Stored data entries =
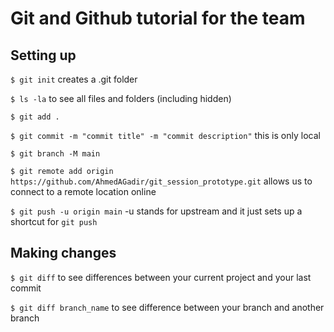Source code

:# Git and Github tutorial for the team

## Setting up 


`$ git init` 
creates a .git folder

`$ ls -la`
to see all files and folders (including hidden) 

`$ git add .`

`$ git commit -m "commit title" -m "commit description"`
this is only local

`$ git branch -M main`

`$ git remote add origin https://github.com/AhmedAGadir/git_session_prototype.git`
allows us to connect to a remote location online

`$ git push -u origin main`
-u stands for upstream and it just sets up a shortcut for `git push`



## Making changes

`$ git diff`
to see differences between your current project and your last commit 

`$ git diff branch_name`
to see difference between your branch and another branch




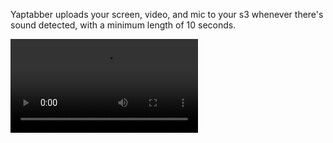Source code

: Yaptabber uploads your screen, video, and mic to your s3 whenever there's sound detected, with a minimum length of 10 seconds.

<video src="public/loop.mov" />

This is a proof of concept but could become a really useful tool I'd say, as it can be connected with any plugins using AI. Open to collaborate on this!

How to use:

1. `brew install ffmpeg`
2. `brew install sox`
3. `npx yaptabber --endpoint https://yours3endpoint.com --key S3_KEY --secret S3_SECRET --region S3_REGION`

Then go to yaptabber.com (or use index.html) and view your synced audio/video/screen recordings :D

~~ Happy Yapping!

WORK ITEM = Copy all lines from the data above that contain the word "install".

REPLY =
1. `brew install ffmpeg`
2. `brew install sox`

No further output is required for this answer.